---- Data section

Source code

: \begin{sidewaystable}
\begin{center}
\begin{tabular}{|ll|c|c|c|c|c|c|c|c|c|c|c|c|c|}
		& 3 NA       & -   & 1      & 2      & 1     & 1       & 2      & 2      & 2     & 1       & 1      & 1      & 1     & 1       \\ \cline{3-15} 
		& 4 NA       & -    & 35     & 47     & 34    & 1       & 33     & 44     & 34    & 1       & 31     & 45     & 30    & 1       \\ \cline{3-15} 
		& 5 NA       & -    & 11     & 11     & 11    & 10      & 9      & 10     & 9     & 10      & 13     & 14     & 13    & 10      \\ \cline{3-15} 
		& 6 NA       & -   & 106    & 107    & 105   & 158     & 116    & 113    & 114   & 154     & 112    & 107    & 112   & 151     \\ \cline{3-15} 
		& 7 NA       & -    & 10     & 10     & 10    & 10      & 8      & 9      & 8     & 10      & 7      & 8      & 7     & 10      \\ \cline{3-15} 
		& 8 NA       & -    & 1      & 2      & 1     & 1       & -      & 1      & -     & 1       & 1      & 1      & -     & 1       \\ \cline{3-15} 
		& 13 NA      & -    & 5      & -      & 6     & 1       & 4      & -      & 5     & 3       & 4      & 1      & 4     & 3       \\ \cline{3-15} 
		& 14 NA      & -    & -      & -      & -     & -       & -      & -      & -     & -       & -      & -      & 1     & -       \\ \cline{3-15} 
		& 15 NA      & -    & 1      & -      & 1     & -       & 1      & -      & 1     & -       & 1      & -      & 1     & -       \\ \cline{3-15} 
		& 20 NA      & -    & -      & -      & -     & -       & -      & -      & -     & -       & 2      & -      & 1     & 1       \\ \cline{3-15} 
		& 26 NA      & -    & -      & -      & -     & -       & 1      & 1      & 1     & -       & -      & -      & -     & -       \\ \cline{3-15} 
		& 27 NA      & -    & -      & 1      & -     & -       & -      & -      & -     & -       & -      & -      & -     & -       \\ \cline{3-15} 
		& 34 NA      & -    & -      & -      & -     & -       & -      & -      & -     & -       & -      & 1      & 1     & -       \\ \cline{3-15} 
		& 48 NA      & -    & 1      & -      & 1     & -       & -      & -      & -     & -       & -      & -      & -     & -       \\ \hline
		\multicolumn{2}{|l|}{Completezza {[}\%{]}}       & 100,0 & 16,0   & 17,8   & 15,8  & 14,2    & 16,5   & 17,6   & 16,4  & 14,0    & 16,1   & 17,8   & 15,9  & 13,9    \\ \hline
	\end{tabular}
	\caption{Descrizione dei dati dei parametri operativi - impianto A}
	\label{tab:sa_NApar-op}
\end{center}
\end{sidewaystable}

--------

# Task prompt
Filter the entries above down to the lines that contain the word "hline".

# Output for this exercise
		& 48 NA      & -    & 1      & -      & 1     & -       & -      & -      & -     & -       & -      & -      & -     & -       \\ \hline
		\multicolumn{2}{|l|}{Completezza {[}\%{]}}       & 100,0 & 16,0   & 17,8   & 15,8  & 14,2    & 16,5   & 17,6   & 16,4  & 14,0    & 16,1   & 17,8   & 15,9  & 13,9    \\ \hline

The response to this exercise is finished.